The Indian stock market witnessed a sharp selloff on Tuesday, June 4, 2024, wiping out over Rs 40 lakh crore of investors' wealth in intraday trade. This sudden downturn saw the market capitalisation of BSE-listed companies plunge from nearly Rs 426 lakh crore at the previous session's close to approximately Rs 386 lakh crore by 2:35 pm. The turmoil was triggered by early election trends indicating a tighter race than exit polls had predicted, causing widespread investor panic.
The benchmarks Sensex and Nifty 50 both nosedived over 8%, with the BSE Midcap index plummeting 10% and the BSE Smallcap suffering an over 8% loss intraday. The significant downturn was a stark contrast to the previous session's robust gains, which were fueled by expectations of a decisive victory for the ruling National Democratic Alliance (NDA). Early trends, however, suggested a much closer contest, with the NDA at 294 seats and the INDIA alliance at 223 seats.

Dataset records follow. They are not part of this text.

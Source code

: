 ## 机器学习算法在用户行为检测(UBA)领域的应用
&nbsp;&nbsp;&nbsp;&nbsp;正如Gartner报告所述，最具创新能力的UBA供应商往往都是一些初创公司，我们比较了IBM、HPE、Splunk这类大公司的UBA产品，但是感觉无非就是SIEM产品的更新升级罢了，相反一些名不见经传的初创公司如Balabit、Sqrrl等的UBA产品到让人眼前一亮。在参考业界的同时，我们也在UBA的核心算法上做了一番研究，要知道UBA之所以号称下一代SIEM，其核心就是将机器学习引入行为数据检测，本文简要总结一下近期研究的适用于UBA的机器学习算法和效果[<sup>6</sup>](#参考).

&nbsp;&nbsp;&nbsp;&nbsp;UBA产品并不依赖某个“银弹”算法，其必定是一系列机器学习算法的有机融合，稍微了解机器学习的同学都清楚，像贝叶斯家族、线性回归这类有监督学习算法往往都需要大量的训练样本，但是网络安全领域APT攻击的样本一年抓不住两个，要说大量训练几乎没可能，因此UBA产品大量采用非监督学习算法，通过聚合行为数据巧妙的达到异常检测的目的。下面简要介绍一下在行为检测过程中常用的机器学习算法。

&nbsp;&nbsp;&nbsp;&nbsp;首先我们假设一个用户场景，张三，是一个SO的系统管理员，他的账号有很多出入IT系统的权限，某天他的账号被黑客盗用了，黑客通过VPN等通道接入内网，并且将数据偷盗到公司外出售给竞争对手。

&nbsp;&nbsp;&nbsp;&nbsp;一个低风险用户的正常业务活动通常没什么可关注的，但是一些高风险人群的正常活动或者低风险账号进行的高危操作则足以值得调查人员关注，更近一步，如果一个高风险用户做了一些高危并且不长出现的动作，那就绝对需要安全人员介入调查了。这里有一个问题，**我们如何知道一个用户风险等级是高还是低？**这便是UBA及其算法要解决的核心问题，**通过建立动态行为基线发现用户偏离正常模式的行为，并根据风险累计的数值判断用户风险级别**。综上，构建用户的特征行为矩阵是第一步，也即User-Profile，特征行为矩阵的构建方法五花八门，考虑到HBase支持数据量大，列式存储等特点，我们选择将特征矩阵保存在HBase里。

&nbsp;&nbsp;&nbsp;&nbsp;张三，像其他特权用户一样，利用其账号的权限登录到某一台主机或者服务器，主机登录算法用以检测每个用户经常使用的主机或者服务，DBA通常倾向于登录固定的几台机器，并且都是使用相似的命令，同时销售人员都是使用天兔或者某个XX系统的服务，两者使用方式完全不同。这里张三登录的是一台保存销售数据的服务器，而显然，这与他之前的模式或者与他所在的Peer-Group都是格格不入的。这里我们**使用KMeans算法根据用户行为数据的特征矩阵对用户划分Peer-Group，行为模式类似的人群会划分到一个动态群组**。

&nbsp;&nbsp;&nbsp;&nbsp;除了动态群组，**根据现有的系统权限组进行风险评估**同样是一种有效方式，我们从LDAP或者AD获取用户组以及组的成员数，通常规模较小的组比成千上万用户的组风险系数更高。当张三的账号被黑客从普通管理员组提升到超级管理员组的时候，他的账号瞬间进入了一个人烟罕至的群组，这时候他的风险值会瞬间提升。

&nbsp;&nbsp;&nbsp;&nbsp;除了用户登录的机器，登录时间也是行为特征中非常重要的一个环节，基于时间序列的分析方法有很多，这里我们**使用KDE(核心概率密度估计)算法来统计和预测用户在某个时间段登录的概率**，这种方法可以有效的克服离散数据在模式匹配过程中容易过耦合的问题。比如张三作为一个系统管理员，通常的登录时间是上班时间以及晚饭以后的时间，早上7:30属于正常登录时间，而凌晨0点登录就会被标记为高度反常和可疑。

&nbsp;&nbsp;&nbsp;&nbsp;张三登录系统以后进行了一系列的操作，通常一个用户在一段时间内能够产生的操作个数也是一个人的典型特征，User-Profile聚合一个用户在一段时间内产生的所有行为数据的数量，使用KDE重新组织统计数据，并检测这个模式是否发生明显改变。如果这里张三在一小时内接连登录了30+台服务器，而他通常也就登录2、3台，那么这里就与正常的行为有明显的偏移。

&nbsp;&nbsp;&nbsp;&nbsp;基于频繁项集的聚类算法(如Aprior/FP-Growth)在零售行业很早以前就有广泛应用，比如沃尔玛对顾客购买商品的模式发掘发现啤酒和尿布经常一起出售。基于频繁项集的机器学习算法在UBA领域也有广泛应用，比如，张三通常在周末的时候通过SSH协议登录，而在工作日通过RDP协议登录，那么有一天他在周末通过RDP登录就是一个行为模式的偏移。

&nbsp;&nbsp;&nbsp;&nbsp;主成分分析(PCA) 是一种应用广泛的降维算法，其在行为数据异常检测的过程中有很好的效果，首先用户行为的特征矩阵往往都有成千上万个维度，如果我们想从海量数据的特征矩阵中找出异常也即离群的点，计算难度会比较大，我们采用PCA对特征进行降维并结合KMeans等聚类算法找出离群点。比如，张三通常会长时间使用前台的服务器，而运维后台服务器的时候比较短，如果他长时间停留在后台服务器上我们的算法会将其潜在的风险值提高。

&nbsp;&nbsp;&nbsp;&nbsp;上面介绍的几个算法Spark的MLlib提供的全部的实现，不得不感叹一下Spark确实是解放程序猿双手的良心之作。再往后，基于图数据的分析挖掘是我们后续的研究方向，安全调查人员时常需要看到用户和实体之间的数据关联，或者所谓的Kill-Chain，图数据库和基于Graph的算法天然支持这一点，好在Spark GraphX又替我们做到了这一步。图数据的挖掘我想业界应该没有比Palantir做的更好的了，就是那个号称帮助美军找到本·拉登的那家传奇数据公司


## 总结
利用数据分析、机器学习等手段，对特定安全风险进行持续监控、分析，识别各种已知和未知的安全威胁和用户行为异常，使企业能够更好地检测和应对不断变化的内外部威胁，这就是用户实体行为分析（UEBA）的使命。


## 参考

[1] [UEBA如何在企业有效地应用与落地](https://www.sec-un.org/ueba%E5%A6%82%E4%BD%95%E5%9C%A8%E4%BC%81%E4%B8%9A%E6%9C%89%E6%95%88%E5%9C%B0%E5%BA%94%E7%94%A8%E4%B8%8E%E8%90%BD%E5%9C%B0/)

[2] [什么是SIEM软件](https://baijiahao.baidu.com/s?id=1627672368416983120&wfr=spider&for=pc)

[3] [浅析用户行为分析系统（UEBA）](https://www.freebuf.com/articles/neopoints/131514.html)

"On June 4, the Lok Sabha election results led to significant market reactions, reflecting the intense political competition. The market was initially buoyed by expectations of a strong performance from the NDA," commented Mandar Bhojane, Equity Research Analyst at Choice Broking. The market had largely priced in a significant majority for the NDA, as exit polls had suggested. However, the unexpected tight race caused a swift and severe reaction from investors.
At 2:35 pm, the Nifty 50 was down 5.73% at 21,931, while the Sensex had fallen 5.57% to 72,209. The mcap of BSE-listed firms stood at nearly Rs 388 lakh crore at that point. The Nifty fell over 1,330 points from its all-time high, with Bank Nifty experiencing an even steeper decline of 6%. All sectors witnessed a downturn, with the most significant falls seen in PSU Banks, Nifty Energy, and Nifty Metals. Notably, stocks of PFC, REC, and all Adani companies hit the lower circuit with a 20% decline.
This sharp selloff evoked memories of previous significant market declines. For instance, the Nifty dropped 4.78% on February 24, 2022, after the outbreak of the Russia-Ukraine war, and a 13% fall on March 23, 2020, following the announcement of the Janata curfew due to COVID-19.
The banking sector bore the brunt of the selloff, with the Nifty Bank index dropping more than 9% as of 12:35 pm. All 12 stocks on the Nifty Bank index traded with losses, reflecting the broad impact of political uncertainty on the sector. Shares of State Bank of India (SBI), India's largest PSU bank, were among the top losers, declining by 15%. Bank of Baroda also tumbled about 15%, while other major banks, including Punjab National Bank, Axis Bank, ICICI Bank, HDFC Bank, and Kotak Mahindra Bank, reported losses of up to 7%.
The Nifty Bank index had recently crossed the 51,000 mark for the first time on June 3, buoyed by exit polls suggesting Prime Minister Narendra Modi's return for a third term. This milestone was reached after a remarkable 10,000-point journey from 40,000, a level first attained in October 2021. The index surged by as much as 4.1% on June 3, driven by strong performances from major banks, only to face a sharp reversal the next day.
The broader market's reaction was one of pervasive uncertainty and heightened volatility. The India VIX, a measure of market volatility, surged by over 40%, indicating increased market fluctuations in response to the election results. This volatility spike suggests that traders and investors should brace for continued turbulence. "The Nifty exhibited a volatile range between 21,800 and 23,350, creating a significant 1,500+ point spread. The index formed a substantial bearish candle, with key support levels identified at 22,000 and 22,800," Bhojane added.
The FMCG sector, however, demonstrated relative resilience amidst the broader market decline. Stocks such as Hindustan Unilever, Dabur, and Colgate-Palmolive showed strength, providing some relief to investors. Despite the sharp 1,200 points fall, Nifty showed signs of stabilization, with the potential to regain strength if it breaks above 22,800 and 23,000, potentially surging to new all-time highs of 23,500 and 23,700.
Tuesday's market mayhem reflects the impact that political developments can have on investor sentiment and market stability. As the election results continue to unfold, the markets are likely to remain volatile, reflecting the broader economic and political uncertainties. Investors and market participants will closely watch the final outcome of the Lok Sabha elections and its implications for the Indian economy.